2020-08-07李仕渊崔海征曲志钊王宏勤

中西医结合心脑血管病杂志 2020年13期
关键词:脑积水脑血管入路

杨 柳,李仕渊,苗 旺,崔海征,曲志钊,王宏勤

颅内动脉瘤(intracranial aneurysm,IA)破裂致蛛网膜下隙出血(subarachnoid hemorrhage,SAH)的发病率仅次于脑血栓形成和高血压脑出血,居脑血管意外第3位[1]。其中前交通动脉动脉瘤(anterior communicating artery aneurysm,ACoAA)是发生于前交通动脉复合体的一类血管性疾病,发病率约占颅内动脉瘤的37%[2],不同地区发病率有差异,由于解剖结构复杂、血管变异大、毗邻重要神经结构及穿支血管,损伤后具有较高的致残率和死亡率。目前开颅显微手术夹闭是主要治疗手段之一。本研究主要探讨影响ACoAA夹闭术预后的相关危险因素,为提高临床手术疗效、改善病人预后提供参考依据。

1 资料与方法

1.1 临床资料 选取2014年2月—2018年9月山西医科大学第一医院神经外科收治的114例单发ACoAA破裂致SAH病人,所有病人均行开颅显微镜下动脉瘤夹闭术。其中男69例,女45例;年龄36~72岁,平均54.5岁;前交通动脉瘤114个,合并其他部位动脉瘤9个,手术夹闭动脉瘤119个;1例行ACoAA孤立术,2例颈内动脉海绵窦段动脉瘤,1例基底动脉夹层动脉瘤未行处理。

1.2 入选标准 年龄36~72岁,以SAH急诊入院,后经数字减影血管造影技术(DSA)或CT血管成像(CTA)确诊为ACoAA,无明显手术禁忌证,未合并其他颅内相关出血性疾病。

1.3 排除标准 合并严重心肺疾病、肝肾功能及凝血功能障碍无法耐受开颅显微手术者;选择血管内治疗;手术前死亡者。

1.4 治疗方法 入院后积极完善相关辅助检查,DSA或CTA证实为前交通动脉瘤破裂出血,评估无手术禁忌证,取得病人及监护人同意后行开颅显微镜下分离并夹闭动脉瘤,手术入路以优势血供侧进入,分为翼点入路(包括额底外侧入路)和经纵裂入路两种。术中仔细操作,充分清除基底池、侧裂池等相关脑池内积血,并常规行终板造瘘,关颅时常规以尼莫同水冲洗治疗和(或)预防脑血管痉挛。术后“3H”及对症支持治疗。

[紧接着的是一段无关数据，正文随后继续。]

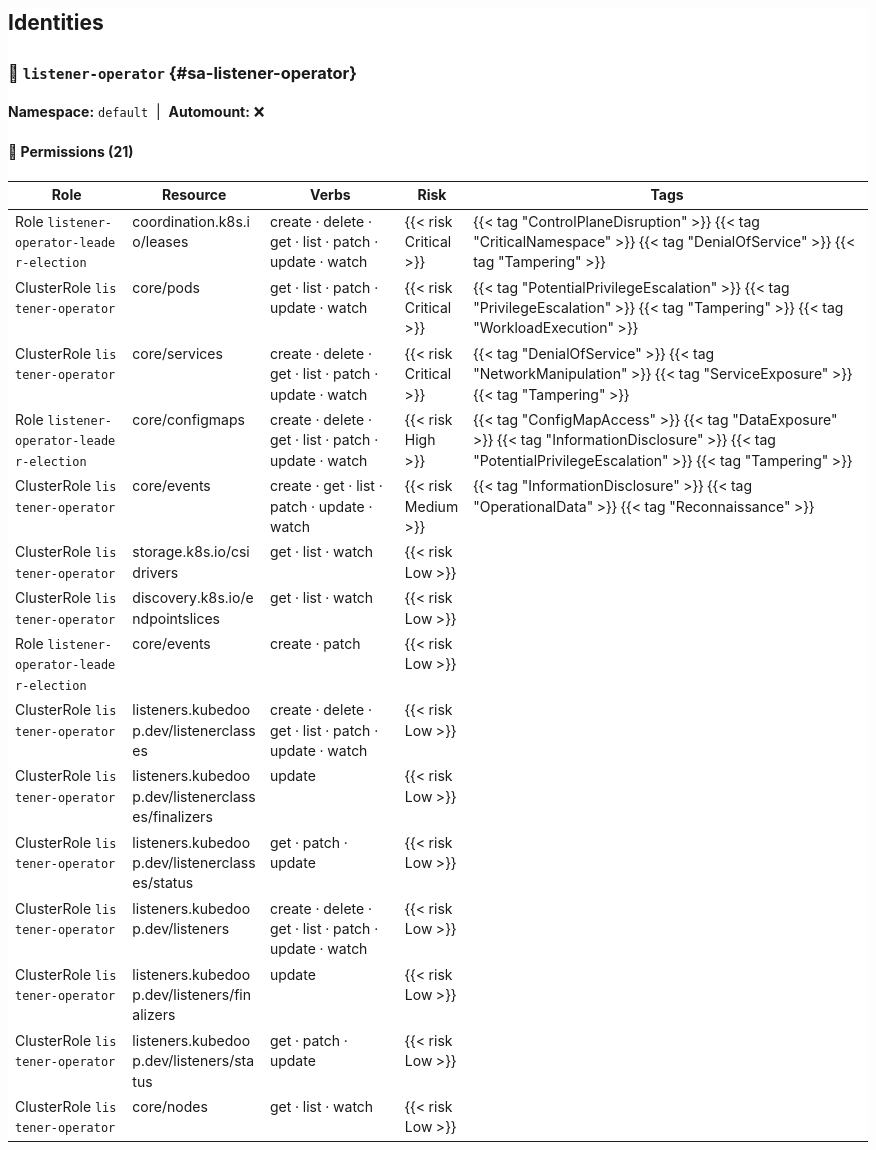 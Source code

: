 
## Identities

### 🤖 `listener-operator` {#sa-listener-operator}

**Namespace:** `default`  |  **Automount:** ❌

#### 🔑 Permissions (21)

| Role                                     | Resource                                          | Verbs                                                 | Risk                  | Tags                                                                                                                                                            |
| ---------------------------------------- | ------------------------------------------------- | ----------------------------------------------------- | --------------------- | --------------------------------------------------------------------------------------------------------------------------------------------------------------- |
| Role `listener-operator-leader-election` | coordination.k8s.io/leases                        | create · delete · get · list · patch · update · watch | {{< risk Critical >}} | {{< tag "ControlPlaneDisruption" >}} {{< tag "CriticalNamespace" >}} {{< tag "DenialOfService" >}} {{< tag "Tampering" >}}                                      |
| ClusterRole `listener-operator`          | core/pods                                         | get · list · patch · update · watch                   | {{< risk Critical >}} | {{< tag "PotentialPrivilegeEscalation" >}} {{< tag "PrivilegeEscalation" >}} {{< tag "Tampering" >}} {{< tag "WorkloadExecution" >}}                            |
| ClusterRole `listener-operator`          | core/services                                     | create · delete · get · list · patch · update · watch | {{< risk Critical >}} | {{< tag "DenialOfService" >}} {{< tag "NetworkManipulation" >}} {{< tag "ServiceExposure" >}} {{< tag "Tampering" >}}                                           |
| Role `listener-operator-leader-election` | core/configmaps                                   | create · delete · get · list · patch · update · watch | {{< risk High >}}     | {{< tag "ConfigMapAccess" >}} {{< tag "DataExposure" >}} {{< tag "InformationDisclosure" >}} {{< tag "PotentialPrivilegeEscalation" >}} {{< tag "Tampering" >}} |
| ClusterRole `listener-operator`          | core/events                                       | create · get · list · patch · update · watch          | {{< risk Medium >}}   | {{< tag "InformationDisclosure" >}} {{< tag "OperationalData" >}} {{< tag "Reconnaissance" >}}                                                                  |
| ClusterRole `listener-operator`          | storage.k8s.io/csidrivers                         | get · list · watch                                    | {{< risk Low >}}      |                                                                                                                                                                 |
| ClusterRole `listener-operator`          | discovery.k8s.io/endpointslices                   | get · list · watch                                    | {{< risk Low >}}      |                                                                                                                                                                 |
| Role `listener-operator-leader-election` | core/events                                       | create · patch                                        | {{< risk Low >}}      |                                                                                                                                                                 |
| ClusterRole `listener-operator`          | listeners.kubedoop.dev/listenerclasses            | create · delete · get · list · patch · update · watch | {{< risk Low >}}      |                                                                                                                                                                 |
| ClusterRole `listener-operator`          | listeners.kubedoop.dev/listenerclasses/finalizers | update                                                | {{< risk Low >}}      |                                                                                                                                                                 |
| ClusterRole `listener-operator`          | listeners.kubedoop.dev/listenerclasses/status     | get · patch · update                                  | {{< risk Low >}}      |                                                                                                                                                                 |
| ClusterRole `listener-operator`          | listeners.kubedoop.dev/listeners                  | create · delete · get · list · patch · update · watch | {{< risk Low >}}      |                                                                                                                                                                 |
| ClusterRole `listener-operator`          | listeners.kubedoop.dev/listeners/finalizers       | update                                                | {{< risk Low >}}      |                                                                                                                                                                 |
| ClusterRole `listener-operator`          | listeners.kubedoop.dev/listeners/status           | get · patch · update                                  | {{< risk Low >}}      |                                                                                                                                                                 |
| ClusterRole `listener-operator`          | core/nodes                                        | get · list · watch                                    | {{< risk Low >}}      |                                                                                                                                                                 |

1.5 观察指标 结合临床分析可能影响预后的13个危险因素,依据病人出院时转归差别分为预后良好组和预后不良组。评定预后标准:所有病人均在出院时采用格拉斯哥预后量表(GOS)评分进行预后评估,分为预后良好组(GOS评分4~5分)和预后不良组(GOS评分1~3分)。收集并整理两组病人性别、年龄、合并症(高血压、糖尿病、冠心病、高脂血症)、术前再出血次数、SAH 改良Fisher分级(0~Ⅳ级)、动脉瘤特征(具体部位、大小、指向)、Hunt-Hess分级(Ⅰ~Ⅴ级)、手术时机、手术入路、术中动脉瘤是否破裂、术中是否切除直回、术中有无脑血管痉挛及术后并发症(脑梗死、脑积水、脑水肿、水电解质紊乱、肺部感染等)资料。

2 结 果

2.1 预后情况 114例前交通动脉瘤夹闭术后病人中,预后良好组72例,预后不良组42例,其中死亡5例。出院前复查DSA或CTA发现夹闭效果满意112例,2例术后遗留部分残颈,其中1例7个月后因SAH再次开颅探查夹闭治愈,1例改行介入栓塞术后因大面积脑梗死死亡。术后并发症:不同程度的脑梗死21例,脑积水17例,下丘脑水肿致电解质紊乱37例,颅内感染49例,颅内迟发血肿4例,癫痫发作2例。死亡5例,主要死因为继发大面积脑梗死4例,严重器官功能衰竭1例。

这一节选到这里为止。